*** RECORDS TO USE Section Begins ***

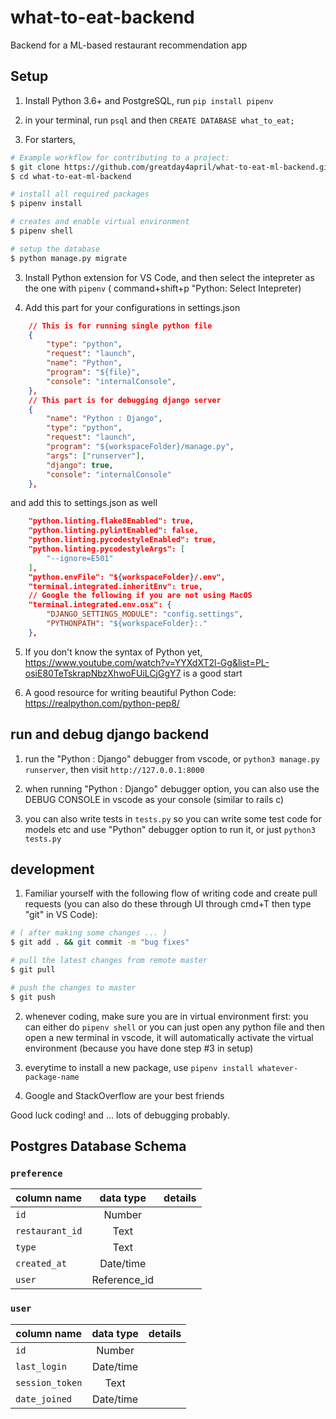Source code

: # what-to-eat-backend

Backend for a ML-based restaurant recommendation app

## Setup

1. Install Python 3.6+ and PostgreSQL, run `pip install pipenv`

2. in your terminal, run `psql` and then `CREATE DATABASE what_to_eat;`

3. For starters,

```Bash
# Example workflow for contributing to a project:
$ git clone https://github.com/greatday4april/what-to-eat-ml-backend.git
$ cd what-to-eat-ml-backend

# install all required packages
$ pipenv install

# creates and enable virtual environment
$ pipenv shell

# setup the database
$ python manage.py migrate
```

3. Install Python extension for VS Code, and then select the intepreter as the one with `pipenv` ( command+shift+p "Python: Select Intepreter)

4. Add this part for your configurations in settings.json

```JSON
    // This is for running single python file
    {
        "type": "python",
        "request": "launch",
        "name": "Python",
        "program": "${file}",
        "console": "internalConsole",
    },
    // This part is for debugging django server
    {
        "name": "Python : Django",
        "type": "python",
        "request": "launch",
        "program": "${workspaceFolder}/manage.py",
        "args": ["runserver"],
        "django": true,
        "console": "internalConsole"
    },
```

and add this to settings.json as well

```JSON
    "python.linting.flake8Enabled": true,
    "python.linting.pylintEnabled": false,
    "python.linting.pycodestyleEnabled": true,
    "python.linting.pycodestyleArgs": [
        "--ignore=E501"
    ],
    "python.envFile": "${workspaceFolder}/.env",
    "terminal.integrated.inheritEnv": true,
    // Google the following if you are not using MacOS
    "terminal.integrated.env.osx": {
        "DJANGO_SETTINGS_MODULE": "config.settings",
        "PYTHONPATH": "${workspaceFolder}:."
    },
```

5. If you don't know the syntax of Python yet, https://www.youtube.com/watch?v=YYXdXT2l-Gg&list=PL-osiE80TeTskrapNbzXhwoFUiLCjGgY7 is a good start

6. A good resource for writing beautiful Python Code: https://realpython.com/python-pep8/

## run and debug django backend

1. run the "Python : Django" debugger from vscode, or `python3 manage.py runserver`, then visit `http://127.0.0.1:8000`

2. when running "Python : Django" debugger option, you can also use the DEBUG CONSOLE in vscode as your console (similar to rails c)

3. you can also write tests in `tests.py` so you can write some test code for models etc and use "Python" debugger option to run it, or just `python3 tests.py`

## development

1. Familiar yourself with the following flow of writing code and create pull requests (you can also do these through UI through cmd+T then type "git" in VS Code):

```Bash
# ( after making some changes ... )
$ git add . && git commit -m "bug fixes"

# pull the latest changes from remote master
$ git pull

# push the changes to master
$ git push
```

2. whenever coding, make sure you are in virtual environment first: you can either do `pipenv shell` or you can just open any python file and then open a new terminal in vscode, it will automatically activate the virtual environment (because you have done step #3 in setup)

3. everytime to install a new package, use `pipenv install whatever-package-name`

4. Google and StackOverflow are your best friends

Good luck coding! and ... lots of debugging probably.

## Postgres Database Schema

### `preference`

| column name     |  data type   | details |
| --------------- | :----------: | ------: |
| `id`            |    Number    |         |
| `restaurant_id` |     Text     |         |
| `type`          |     Text     |         |
| `created_at`    |  Date/time   |         |
| `user`          | Reference_id |         |

### `user`

| column name     | data type | details |
| --------------- | :-------: | ------: |
| `id`            |  Number   |         |
| `last_login`    | Date/time |         |
| `session_token` |   Text    |         |
| `date_joined`   | Date/time |         |
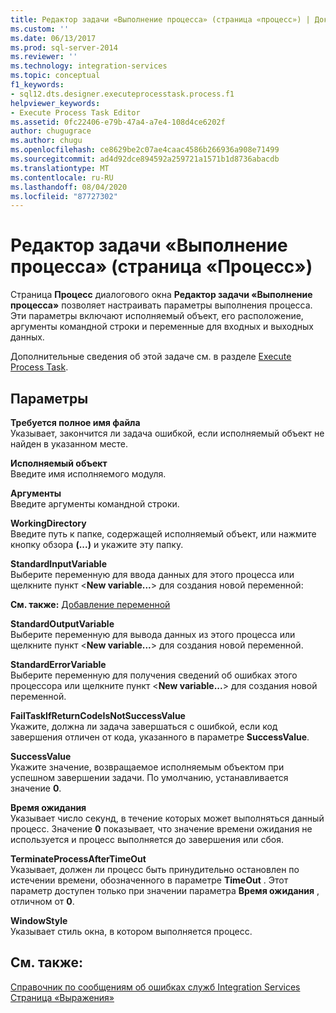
 ```yaml
---
title: Редактор задачи «Выполнение процесса» (страница «процесс») | Документация Майкрософт
ms.custom: ''
ms.date: 06/13/2017
ms.prod: sql-server-2014
ms.reviewer: ''
ms.technology: integration-services
ms.topic: conceptual
f1_keywords:
- sql12.dts.designer.executeprocesstask.process.f1
helpviewer_keywords:
- Execute Process Task Editor
ms.assetid: 0fc22406-e79b-47a4-a7e4-108d4ce6202f
author: chugugrace
ms.author: chugu
ms.openlocfilehash: ce8629be2c07ae4caac4586b266936a908e71499
ms.sourcegitcommit: ad4d92dce894592a259721a1571b1d8736abacdb
ms.translationtype: MT
ms.contentlocale: ru-RU
ms.lasthandoff: 08/04/2020
ms.locfileid: "87727302"
---
```

# <a name="execute-process-task-editor-process-page"></a>Редактор задачи «Выполнение процесса» (страница «Процесс»)
  Страница **Процесс** диалогового окна **Редактор задачи «Выполнение процесса»** позволяет настраивать параметры выполнения процесса. Эти параметры включают исполняемый объект, его расположение, аргументы командной строки и переменные для входных и выходных данных.  
  
 Дополнительные сведения об этой задаче см. в разделе [Execute Process Task](control-flow/execute-process-task.md).  
  
## <a name="options"></a>Параметры  
 **Требуется полное имя файла**  
 Указывает, закончится ли задача ошибкой, если исполняемый объект не найден в указанном месте.  
  
 **Исполняемый объект**  
 Введите имя исполняемого модуля.  
  
 **Аргументы**  
 Введите аргументы командной строки.  
  
 **WorkingDirectory**  
 Введите путь к папке, содержащей исполняемый объект, или нажмите кнопку обзора **(...)** и укажите эту папку.  
  
 **StandardInputVariable**  
 Выберите переменную для ввода данных для этого процесса или щелкните пункт \<**New variable...**> для создания новой переменной:  
  
 **См. также:**  [Добавление переменной](../../2014/integration-services/add-variable.md)  
  
 **StandardOutputVariable**  
 Выберите переменную для вывода данных из этого процесса или щелкните пункт \<**New variable...**> для создания новой переменной.  
  
 **StandardErrorVariable**  
 Выберите переменную для получения сведений об ошибках этого процессора или щелкните пункт \<**New variable...**> для создания новой переменной.  
  
 **FailTaskIfReturnCodeIsNotSuccessValue**  
 Укажите, должна ли задача завершаться с ошибкой, если код завершения отличен от кода, указанного в параметре **SuccessValue**.  
  
 **SuccessValue**  
 Укажите значение, возвращаемое исполняемым объектом при успешном завершении задачи. По умолчанию, устанавливается значение **0**.  
  
 **Время ожидания**  
 Указывает число секунд, в течение которых может выполняться данный процесс. Значение **0** показывает, что значение времени ожидания не используется и процесс выполняется до завершения или сбоя.  
  
 **TerminateProcessAfterTimeOut**  
 Указывает, должен ли процесс быть принудительно остановлен по истечении времени, обозначенного в параметре **TimeOut** . Этот параметр доступен только при значении параметра **Время ожидания** , отличном от **0**.  
  
 **WindowStyle**  
 Указывает стиль окна, в котором выполняется процесс.  
  
## <a name="see-also"></a>См. также:  
 [Справочник по сообщениям об ошибках служб Integration Services](../../2014/integration-services/integration-services-error-and-message-reference.md)   
 [Страница «Выражения»](expressions/expressions-page.md)  
  
  

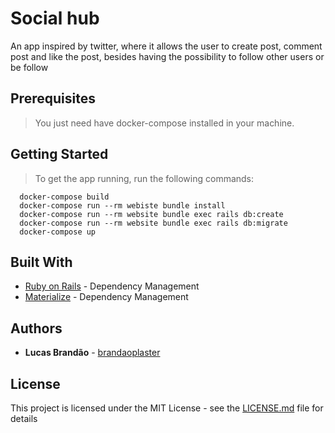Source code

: # Social hub

An app inspired by twitter, where it allows the user to create post, 
comment post and like the post, besides having the possibility to follow 
other users or be follow

## Prerequisites

>You just need have docker-compose installed in your machine.

## Getting Started
>To get the app running, run the following commands:

  ```docker
    docker-compose build
    docker-compose run --rm webiste bundle install
    docker-compose run --rm website bundle exec rails db:create
    docker-compose run --rm website bundle exec rails db:migrate
    docker-compose up
  ```

## Built With

* [Ruby on Rails](https://rubyonrails.org/) - Dependency Management
* [Materialize](https://materializecss.com/) - Dependency Management

## Authors

* **Lucas Brandão** - [brandaoplaster](https://github.com/brandaoplaster)

## License

This project is licensed under the MIT License - see the [LICENSE.md](LICENSE.md) file for details
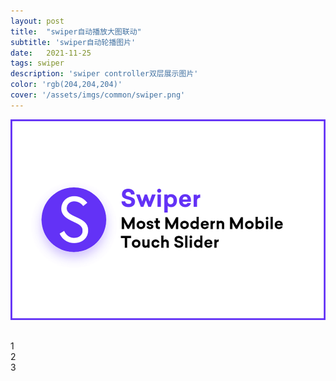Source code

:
 ```yaml
---
layout: post
title:  "swiper自动播放大图联动"
subtitle: 'swiper自动轮播图片'
date:   2021-11-25
tags: swiper
description: 'swiper controller双层展示图片'
color: 'rgb(204,204,204)'
cover: '/assets/imgs/common/swiper.png'
---
```

![cat](/assets/imgs/common/swiper.png)

<script src="https://unpkg.com/swiper@7/swiper-bundle.min.js"></script>

<script>
//オプションの定義（初期化の式より先に記述）
let options = {
  loop: true,
  pagination: {
    el: '.swiper-pagination',
    type: 'bullets',
    clickable: true,
  },
  navigation: {
    nextEl: '.swiper-button-next',
    prevEl: '.swiper-button-prev',
    hideOnClick: true,
  },
  scrollbar: {
    el: '.swiper-scrollbar',
  },
};
 
//上記オプションを使って初期化
let mySwiper = new Swiper ('.swiper', options);
</script>
<style>
.swiper {
  max-width: 500px;
  margin: 30px 0;
}
 
:root {
  --swiper-navigation-color: #ffffff;
  --swiper-pagination-color: #ffffff;
}
</style>
<!-- スライダーのメインコンテナの div 要素（必須） -->
<div class="swiper">
  <!-- スライドを囲む div 要素（必須） -->
  <div class="swiper-wrapper">
    <!-- それぞれのスライドの div 要素（必須） -->
    <div class="swiper-slide">1</div>
    <div class="swiper-slide">2</div>
    <div class="swiper-slide">3</div>
  </div>
  <!-- ページネーションの div 要素（省略可能） -->
  <div class="swiper-pagination"></div>
 
  <!-- ナビゲーションボタンの div 要素（省略可能） -->
  <div class="swiper-button-prev"></div>
  <div class="swiper-button-next"></div>
 
  <!-- スクロールバーの div 要素（省略可能） -->
  <div class="swiper-scrollbar"></div>
</div>  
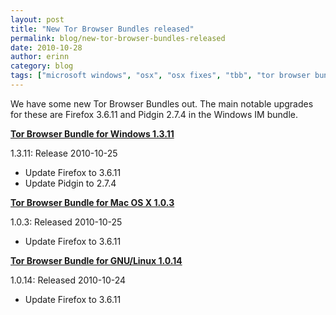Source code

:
 ```yaml
---
layout: post
title: "New Tor Browser Bundles released"
permalink: blog/new-tor-browser-bundles-released
date: 2010-10-28
author: erinn
category: blog
tags: ["microsoft windows", "osx", "osx fixes", "tbb", "tor browser bundle", "windows bundles"]
---
```


We have some new Tor Browser Bundles out. The main notable upgrades for these are Firefox 3.6.11 and Pidgin 2.7.4 in the Windows IM bundle.

**[Tor Browser Bundle for Windows 1.3.11](https://www.torproject.org/projects/torbrowser.html.en)**

1.3.11: Release 2010-10-25

- Update Firefox to 3.6.11
- Update Pidgin to 2.7.4

**[Tor Browser Bundle for Mac OS X 1.0.3](https://www.torproject.org/projects/torbrowser.html.en)**

1.0.3: Released 2010-10-25

- Update Firefox to 3.6.11

**[Tor Browser Bundle for GNU/Linux 1.0.14](https://www.torproject.org/projects/torbrowser.html.en)**

1.0.14: Released 2010-10-24

- Update Firefox to 3.6.11

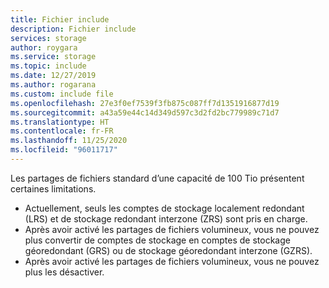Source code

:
 ```yaml
---
title: Fichier include
description: Fichier include
services: storage
author: roygara
ms.service: storage
ms.topic: include
ms.date: 12/27/2019
ms.author: rogarana
ms.custom: include file
ms.openlocfilehash: 27e3f0ef7539f3fb875c087ff7d1351916877d19
ms.sourcegitcommit: a43a59e44c14d349d597c3d2fd2bc779989c71d7
ms.translationtype: HT
ms.contentlocale: fr-FR
ms.lasthandoff: 11/25/2020
ms.locfileid: "96011717"
---
```

Les partages de fichiers standard d’une capacité de 100 Tio présentent certaines limitations.

- Actuellement, seuls les comptes de stockage localement redondant (LRS) et de stockage redondant interzone (ZRS) sont pris en charge.
- Après avoir activé les partages de fichiers volumineux, vous ne pouvez plus convertir de comptes de stockage en comptes de stockage géoredondant (GRS) ou de stockage géoredondant interzone (GZRS).
- Après avoir activé les partages de fichiers volumineux, vous ne pouvez plus les désactiver.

*** RECORDS TO USE Section Ends ***

WHAT THE TASK REQUIRES
Across the listing above, find all lines where the word "some" is present and copy them.

RESPONSE TO THE TASK
3. you can also write tests in `tests.py` so you can write some test code for models etc and use "Python" debugger option to run it, or just `python3 tests.py`
# ( after making some changes ... )
We have some new Tor Browser Bundles out. The main notable upgrades for these are Firefox 3.6.11 and Pidgin 2.7.4 in the Windows IM bundle.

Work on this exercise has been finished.